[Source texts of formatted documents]
====

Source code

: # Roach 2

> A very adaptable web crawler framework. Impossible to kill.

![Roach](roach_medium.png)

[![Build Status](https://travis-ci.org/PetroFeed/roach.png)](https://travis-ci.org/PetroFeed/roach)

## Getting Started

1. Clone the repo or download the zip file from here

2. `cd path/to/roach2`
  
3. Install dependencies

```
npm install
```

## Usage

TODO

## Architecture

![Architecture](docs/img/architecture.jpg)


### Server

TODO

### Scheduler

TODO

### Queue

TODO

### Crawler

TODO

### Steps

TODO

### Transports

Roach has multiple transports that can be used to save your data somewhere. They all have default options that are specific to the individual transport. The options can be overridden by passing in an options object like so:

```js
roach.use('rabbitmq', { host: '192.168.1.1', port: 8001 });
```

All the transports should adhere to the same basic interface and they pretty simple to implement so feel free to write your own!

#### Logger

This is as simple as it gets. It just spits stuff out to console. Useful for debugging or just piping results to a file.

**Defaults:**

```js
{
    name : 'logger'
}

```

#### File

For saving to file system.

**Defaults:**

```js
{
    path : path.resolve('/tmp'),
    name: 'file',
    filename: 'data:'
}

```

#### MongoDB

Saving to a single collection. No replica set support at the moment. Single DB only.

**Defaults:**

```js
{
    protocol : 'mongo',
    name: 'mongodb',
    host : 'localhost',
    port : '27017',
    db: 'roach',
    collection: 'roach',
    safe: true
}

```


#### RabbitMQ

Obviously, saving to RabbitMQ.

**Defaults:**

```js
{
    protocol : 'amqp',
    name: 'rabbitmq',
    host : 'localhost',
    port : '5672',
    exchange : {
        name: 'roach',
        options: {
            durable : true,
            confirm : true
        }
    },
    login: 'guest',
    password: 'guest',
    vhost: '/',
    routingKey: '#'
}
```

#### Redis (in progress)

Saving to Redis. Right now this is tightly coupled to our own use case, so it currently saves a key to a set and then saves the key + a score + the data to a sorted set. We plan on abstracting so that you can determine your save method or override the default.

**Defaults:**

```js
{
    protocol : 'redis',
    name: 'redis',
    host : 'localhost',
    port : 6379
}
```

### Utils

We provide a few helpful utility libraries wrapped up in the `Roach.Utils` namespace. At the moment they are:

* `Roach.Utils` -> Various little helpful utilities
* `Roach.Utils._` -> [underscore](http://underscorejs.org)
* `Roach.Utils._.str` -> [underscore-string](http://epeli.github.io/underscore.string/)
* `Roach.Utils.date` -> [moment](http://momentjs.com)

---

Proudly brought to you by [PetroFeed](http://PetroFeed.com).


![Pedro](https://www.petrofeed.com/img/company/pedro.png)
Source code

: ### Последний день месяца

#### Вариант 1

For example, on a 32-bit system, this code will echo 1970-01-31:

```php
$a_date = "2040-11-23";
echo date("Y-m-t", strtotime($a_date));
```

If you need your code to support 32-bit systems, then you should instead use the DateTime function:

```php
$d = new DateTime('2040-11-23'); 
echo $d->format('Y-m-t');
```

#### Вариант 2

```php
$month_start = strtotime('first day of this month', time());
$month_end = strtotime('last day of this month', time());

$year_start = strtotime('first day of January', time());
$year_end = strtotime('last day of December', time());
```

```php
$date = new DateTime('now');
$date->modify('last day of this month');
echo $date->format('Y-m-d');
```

====

## Brief
All entries are to be copied exactly as they read.

## Expected output
Source code

: # Roach 2

> A very adaptable web crawler framework. Impossible to kill.

![Roach](roach_medium.png)

[![Build Status](https://travis-ci.org/PetroFeed/roach.png)](https://travis-ci.org/PetroFeed/roach)

## Getting Started

1. Clone the repo or download the zip file from here

2. `cd path/to/roach2`
  
3. Install dependencies

```
npm install
```

## Usage

TODO

## Architecture

![Architecture](docs/img/architecture.jpg)


### Server

TODO

### Scheduler

TODO

### Queue

TODO

### Crawler

TODO

### Steps

TODO

### Transports

Roach has multiple transports that can be used to save your data somewhere. They all have default options that are specific to the individual transport. The options can be overridden by passing in an options object like so:

```js
roach.use('rabbitmq', { host: '192.168.1.1', port: 8001 });
```

All the transports should adhere to the same basic interface and they pretty simple to implement so feel free to write your own!

#### Logger

This is as simple as it gets. It just spits stuff out to console. Useful for debugging or just piping results to a file.

**Defaults:**

```js
{
    name : 'logger'
}

```

#### File

For saving to file system.

**Defaults:**

```js
{
    path : path.resolve('/tmp'),
    name: 'file',
    filename: 'data:'
}

```

#### MongoDB

Saving to a single collection. No replica set support at the moment. Single DB only.

**Defaults:**

```js
{
    protocol : 'mongo',
    name: 'mongodb',
    host : 'localhost',
    port : '27017',
    db: 'roach',
    collection: 'roach',
    safe: true
}

```


#### RabbitMQ

Obviously, saving to RabbitMQ.

**Defaults:**

```js
{
    protocol : 'amqp',
    name: 'rabbitmq',
    host : 'localhost',
    port : '5672',
    exchange : {
        name: 'roach',
        options: {
            durable : true,
            confirm : true
        }
    },
    login: 'guest',
    password: 'guest',
    vhost: '/',
    routingKey: '#'
}
```

#### Redis (in progress)

Saving to Redis. Right now this is tightly coupled to our own use case, so it currently saves a key to a set and then saves the key + a score + the data to a sorted set. We plan on abstracting so that you can determine your save method or override the default.

**Defaults:**

```js
{
    protocol : 'redis',
    name: 'redis',
    host : 'localhost',
    port : 6379
}
```

### Utils

We provide a few helpful utility libraries wrapped up in the `Roach.Utils` namespace. At the moment they are:

* `Roach.Utils` -> Various little helpful utilities
* `Roach.Utils._` -> [underscore](http://underscorejs.org)
* `Roach.Utils._.str` -> [underscore-string](http://epeli.github.io/underscore.string/)
* `Roach.Utils.date` -> [moment](http://momentjs.com)

---

Proudly brought to you by [PetroFeed](http://PetroFeed.com).


![Pedro](https://www.petrofeed.com/img/company/pedro.png)
Source code

: ### Последний день месяца

#### Вариант 1

For example, on a 32-bit system, this code will echo 1970-01-31:

```php
$a_date = "2040-11-23";
echo date("Y-m-t", strtotime($a_date));
```

If you need your code to support 32-bit systems, then you should instead use the DateTime function:

```php
$d = new DateTime('2040-11-23'); 
echo $d->format('Y-m-t');
```

#### Вариант 2

```php
$month_start = strtotime('first day of this month', time());
$month_end = strtotime('last day of this month', time());

$year_start = strtotime('first day of January', time());
$year_end = strtotime('last day of December', time());
```

```php
$date = new DateTime('now');
$date->modify('last day of this month');
echo $date->format('Y-m-d');
```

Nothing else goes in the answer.